## Your objective
In the entries that follow, find the line containing "## Project Overview"; from there, copy every line exactly through the line containing "6. **Sequential Learning".

[Collected data]
= = = = = = =
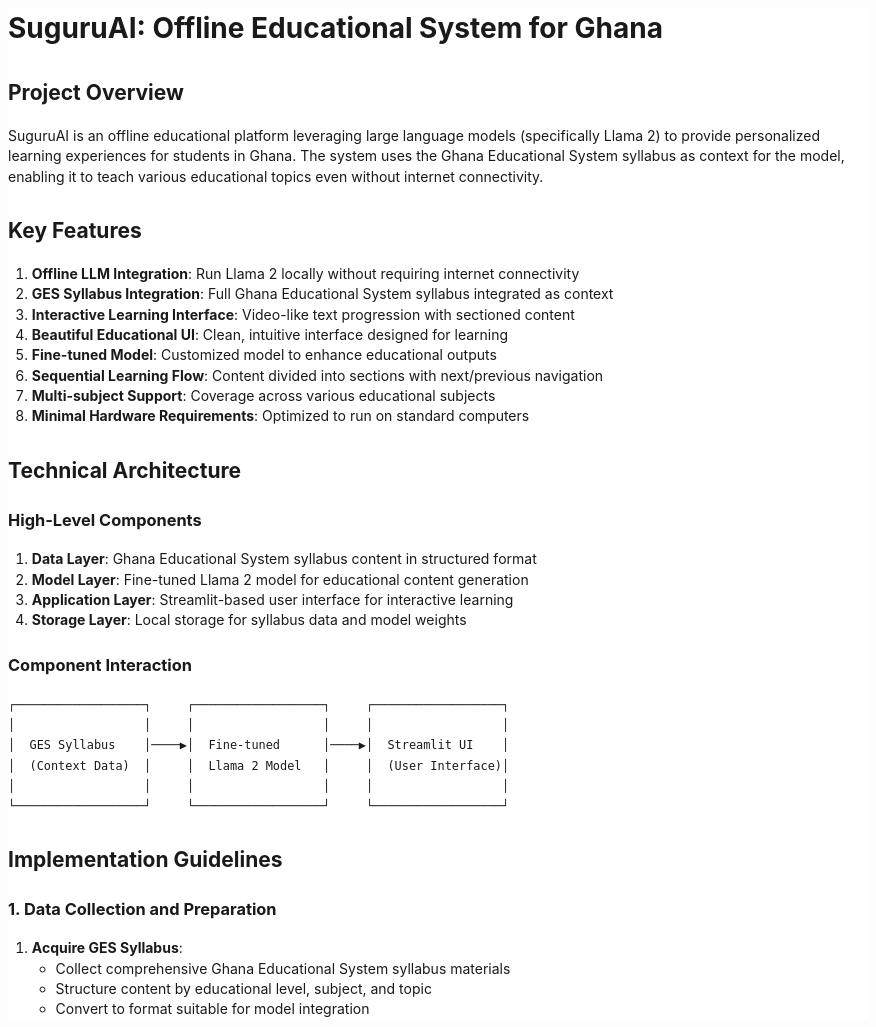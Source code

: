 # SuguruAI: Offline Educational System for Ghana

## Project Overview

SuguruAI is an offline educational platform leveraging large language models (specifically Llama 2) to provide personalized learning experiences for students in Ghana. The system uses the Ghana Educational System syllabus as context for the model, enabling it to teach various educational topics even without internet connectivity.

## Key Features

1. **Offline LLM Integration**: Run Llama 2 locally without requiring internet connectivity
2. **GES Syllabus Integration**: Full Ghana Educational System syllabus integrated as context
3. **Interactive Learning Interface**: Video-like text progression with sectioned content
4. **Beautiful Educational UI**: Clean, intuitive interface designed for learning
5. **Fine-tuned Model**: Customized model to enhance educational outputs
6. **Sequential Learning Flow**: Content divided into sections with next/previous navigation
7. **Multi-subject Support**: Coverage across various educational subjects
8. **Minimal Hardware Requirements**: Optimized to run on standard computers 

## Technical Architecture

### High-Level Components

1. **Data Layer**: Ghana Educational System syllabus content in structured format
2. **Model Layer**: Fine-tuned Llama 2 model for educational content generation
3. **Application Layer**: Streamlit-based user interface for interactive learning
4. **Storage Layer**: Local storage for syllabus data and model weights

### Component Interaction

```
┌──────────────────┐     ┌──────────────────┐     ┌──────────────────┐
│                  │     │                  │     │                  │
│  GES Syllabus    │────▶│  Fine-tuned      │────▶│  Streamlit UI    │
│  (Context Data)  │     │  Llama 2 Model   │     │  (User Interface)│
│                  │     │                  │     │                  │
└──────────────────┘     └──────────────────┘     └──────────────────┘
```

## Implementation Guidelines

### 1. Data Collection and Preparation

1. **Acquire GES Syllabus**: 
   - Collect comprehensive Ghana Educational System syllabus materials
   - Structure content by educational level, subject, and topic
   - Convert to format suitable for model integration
= = = = = = =
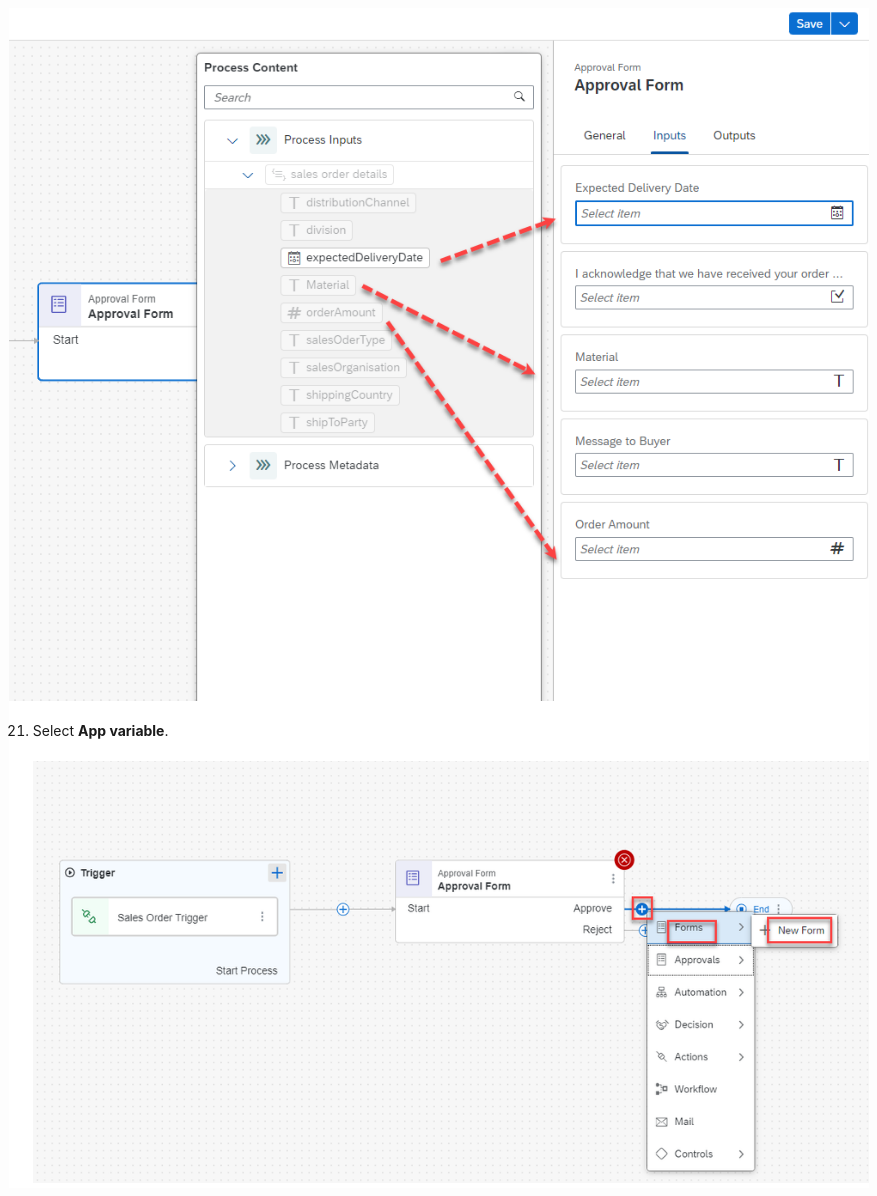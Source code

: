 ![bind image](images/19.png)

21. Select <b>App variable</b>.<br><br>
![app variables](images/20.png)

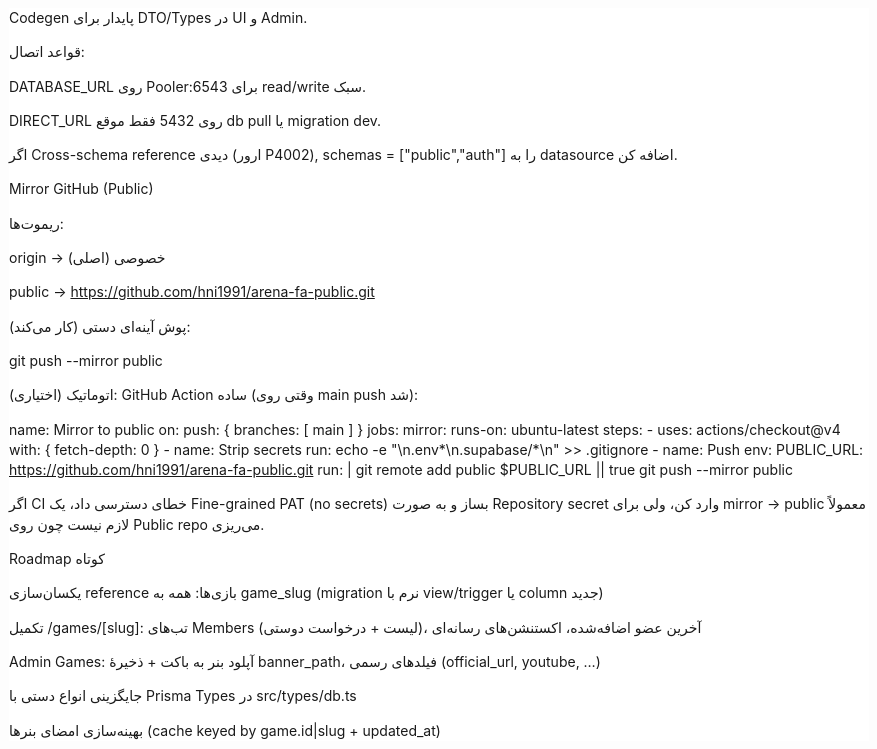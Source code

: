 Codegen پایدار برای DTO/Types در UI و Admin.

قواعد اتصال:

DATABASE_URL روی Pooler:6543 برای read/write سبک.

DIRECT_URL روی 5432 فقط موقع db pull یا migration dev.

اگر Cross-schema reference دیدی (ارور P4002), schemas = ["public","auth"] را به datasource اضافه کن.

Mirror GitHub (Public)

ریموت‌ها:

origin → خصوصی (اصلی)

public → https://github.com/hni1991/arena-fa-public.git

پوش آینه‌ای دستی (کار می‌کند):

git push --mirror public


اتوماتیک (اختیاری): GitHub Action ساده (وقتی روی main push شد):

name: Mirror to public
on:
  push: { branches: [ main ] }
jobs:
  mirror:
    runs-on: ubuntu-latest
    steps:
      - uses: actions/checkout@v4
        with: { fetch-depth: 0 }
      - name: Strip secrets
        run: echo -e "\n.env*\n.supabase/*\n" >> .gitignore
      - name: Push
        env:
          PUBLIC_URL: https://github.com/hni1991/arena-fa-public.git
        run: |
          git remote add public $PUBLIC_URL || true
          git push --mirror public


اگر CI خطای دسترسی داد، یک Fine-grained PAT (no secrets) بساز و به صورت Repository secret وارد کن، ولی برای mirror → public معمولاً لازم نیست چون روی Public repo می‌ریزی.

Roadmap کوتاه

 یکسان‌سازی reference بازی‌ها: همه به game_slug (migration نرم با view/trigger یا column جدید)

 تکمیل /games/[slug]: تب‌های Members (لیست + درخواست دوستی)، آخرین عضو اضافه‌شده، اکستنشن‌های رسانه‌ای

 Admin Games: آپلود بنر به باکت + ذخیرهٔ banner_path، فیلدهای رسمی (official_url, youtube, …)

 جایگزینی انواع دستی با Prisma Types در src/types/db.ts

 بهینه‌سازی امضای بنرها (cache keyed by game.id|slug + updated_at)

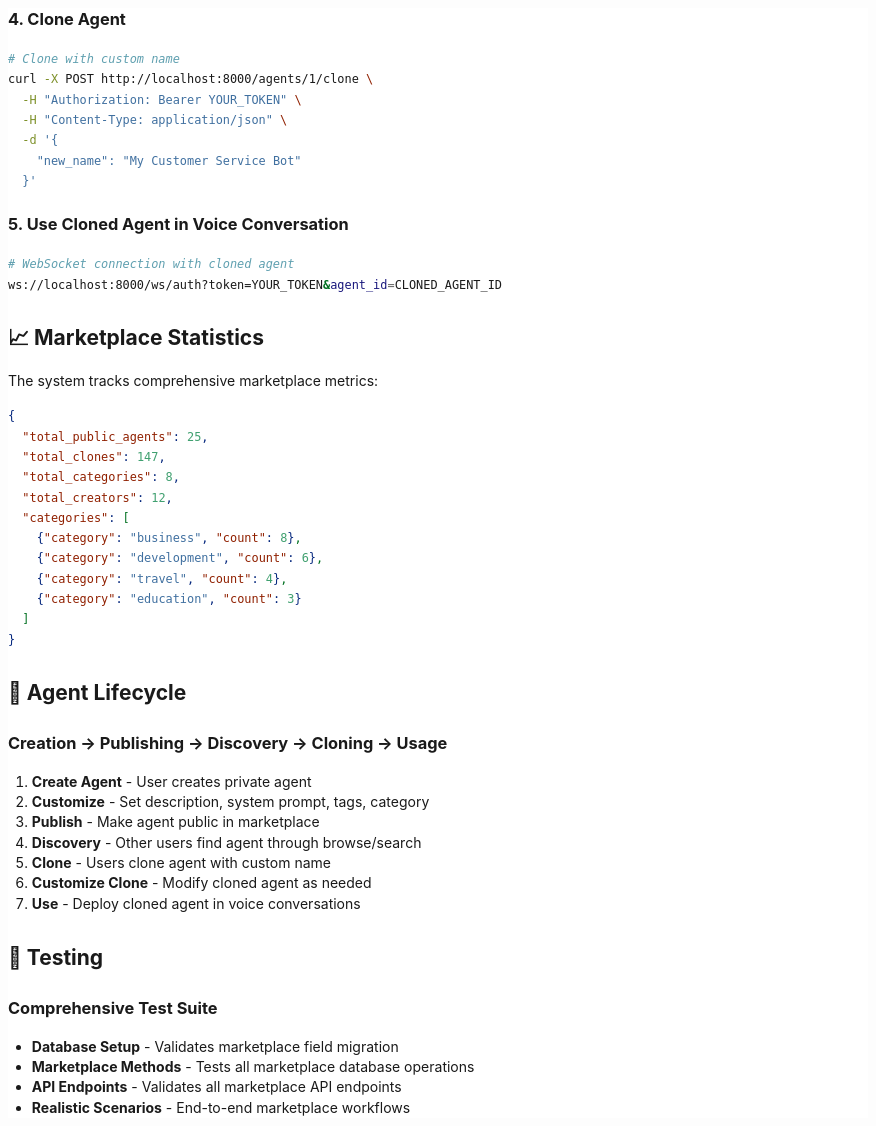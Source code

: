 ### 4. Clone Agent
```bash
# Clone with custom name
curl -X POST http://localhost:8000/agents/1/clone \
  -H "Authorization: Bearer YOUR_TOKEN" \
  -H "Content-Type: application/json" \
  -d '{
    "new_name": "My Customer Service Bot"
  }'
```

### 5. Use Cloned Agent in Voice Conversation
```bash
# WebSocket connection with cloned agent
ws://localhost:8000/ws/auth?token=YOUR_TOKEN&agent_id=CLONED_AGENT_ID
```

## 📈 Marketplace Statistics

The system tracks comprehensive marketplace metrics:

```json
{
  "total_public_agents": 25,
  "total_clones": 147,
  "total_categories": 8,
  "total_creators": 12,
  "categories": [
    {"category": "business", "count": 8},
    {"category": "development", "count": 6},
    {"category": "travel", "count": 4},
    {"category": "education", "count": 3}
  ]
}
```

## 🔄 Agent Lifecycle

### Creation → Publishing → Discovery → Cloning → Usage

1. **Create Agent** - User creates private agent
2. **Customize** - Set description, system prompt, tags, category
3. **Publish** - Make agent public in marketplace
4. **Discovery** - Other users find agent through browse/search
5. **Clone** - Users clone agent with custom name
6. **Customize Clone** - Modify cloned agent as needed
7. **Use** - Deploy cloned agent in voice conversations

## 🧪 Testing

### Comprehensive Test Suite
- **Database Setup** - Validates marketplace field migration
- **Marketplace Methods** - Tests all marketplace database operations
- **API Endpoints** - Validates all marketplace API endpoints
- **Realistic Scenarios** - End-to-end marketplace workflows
= = = = = = =
## Written response
## Project Overview

SuguruAI is an offline educational platform leveraging large language models (specifically Llama 2) to provide personalized learning experiences for students in Ghana. The system uses the Ghana Educational System syllabus as context for the model, enabling it to teach various educational topics even without internet connectivity.

## Key Features

1. **Offline LLM Integration**: Run Llama 2 locally without requiring internet connectivity
2. **GES Syllabus Integration**: Full Ghana Educational System syllabus integrated as context
3. **Interactive Learning Interface**: Video-like text progression with sectioned content
4. **Beautiful Educational UI**: Clean, intuitive interface designed for learning
5. **Fine-tuned Model**: Customized model to enhance educational outputs
6. **Sequential Learning Flow**: Content divided into sections with next/previous navigation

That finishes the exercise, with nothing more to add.